EXTRACTED DATA section start
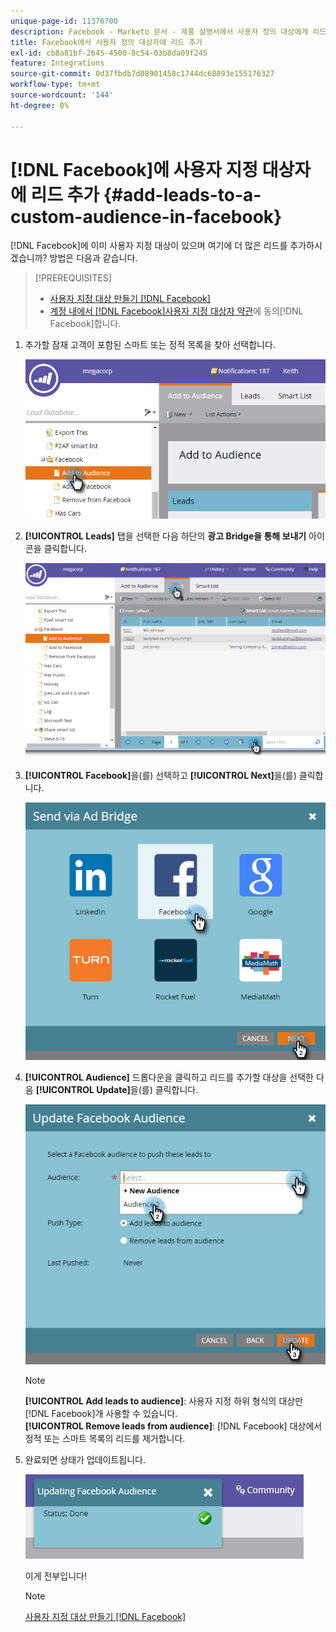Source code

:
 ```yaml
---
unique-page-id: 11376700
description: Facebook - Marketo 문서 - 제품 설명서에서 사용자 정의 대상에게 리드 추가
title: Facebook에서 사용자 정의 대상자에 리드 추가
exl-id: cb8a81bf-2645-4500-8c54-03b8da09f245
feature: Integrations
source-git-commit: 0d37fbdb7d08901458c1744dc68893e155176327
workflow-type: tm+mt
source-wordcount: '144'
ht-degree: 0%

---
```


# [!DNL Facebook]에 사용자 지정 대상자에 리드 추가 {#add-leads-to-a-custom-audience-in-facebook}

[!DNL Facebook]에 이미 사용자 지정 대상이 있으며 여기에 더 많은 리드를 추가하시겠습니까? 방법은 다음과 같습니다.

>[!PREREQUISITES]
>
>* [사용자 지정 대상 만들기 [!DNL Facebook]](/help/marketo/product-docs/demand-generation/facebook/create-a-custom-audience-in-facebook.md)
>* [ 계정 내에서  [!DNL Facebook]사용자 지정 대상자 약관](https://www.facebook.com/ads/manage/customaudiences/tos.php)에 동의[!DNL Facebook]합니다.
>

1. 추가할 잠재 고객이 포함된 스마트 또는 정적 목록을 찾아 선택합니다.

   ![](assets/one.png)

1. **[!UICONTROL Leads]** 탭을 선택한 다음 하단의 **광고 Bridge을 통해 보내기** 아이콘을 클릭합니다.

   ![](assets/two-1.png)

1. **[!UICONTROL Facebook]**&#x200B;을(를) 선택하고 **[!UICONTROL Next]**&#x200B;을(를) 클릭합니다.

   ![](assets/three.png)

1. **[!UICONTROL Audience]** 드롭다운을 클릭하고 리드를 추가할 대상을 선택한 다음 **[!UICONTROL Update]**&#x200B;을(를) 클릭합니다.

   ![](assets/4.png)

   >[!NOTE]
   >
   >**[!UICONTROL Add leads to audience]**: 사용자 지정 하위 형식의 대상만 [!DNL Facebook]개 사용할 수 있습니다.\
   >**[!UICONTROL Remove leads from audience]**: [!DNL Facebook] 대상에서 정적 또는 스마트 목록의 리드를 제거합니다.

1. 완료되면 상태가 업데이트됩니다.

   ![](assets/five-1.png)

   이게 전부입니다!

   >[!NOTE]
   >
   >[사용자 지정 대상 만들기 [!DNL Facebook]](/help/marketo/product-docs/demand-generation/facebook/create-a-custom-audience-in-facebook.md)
EXTRACTED DATA section end
ABOUT THIS EXERCISE. The answer is the run of lines above from the line containing "[!DNL Facebook]사용자 지정" through the line containing "사용할 수 있습니다.\", copied exactly and alone.

WRITTEN SOLUTION.
>* [ 계정 내에서  [!DNL Facebook]사용자 지정 대상자 약관](https://www.facebook.com/ads/manage/customaudiences/tos.php)에 동의[!DNL Facebook]합니다.
>

1. 추가할 잠재 고객이 포함된 스마트 또는 정적 목록을 찾아 선택합니다.

   ![](assets/one.png)

1. **[!UICONTROL Leads]** 탭을 선택한 다음 하단의 **광고 Bridge을 통해 보내기** 아이콘을 클릭합니다.

   ![](assets/two-1.png)

1. **[!UICONTROL Facebook]**&#x200B;을(를) 선택하고 **[!UICONTROL Next]**&#x200B;을(를) 클릭합니다.

   ![](assets/three.png)

1. **[!UICONTROL Audience]** 드롭다운을 클릭하고 리드를 추가할 대상을 선택한 다음 **[!UICONTROL Update]**&#x200B;을(를) 클릭합니다.

   ![](assets/4.png)

   >[!NOTE]
   >
   >**[!UICONTROL Add leads to audience]**: 사용자 지정 하위 형식의 대상만 [!DNL Facebook]개 사용할 수 있습니다.\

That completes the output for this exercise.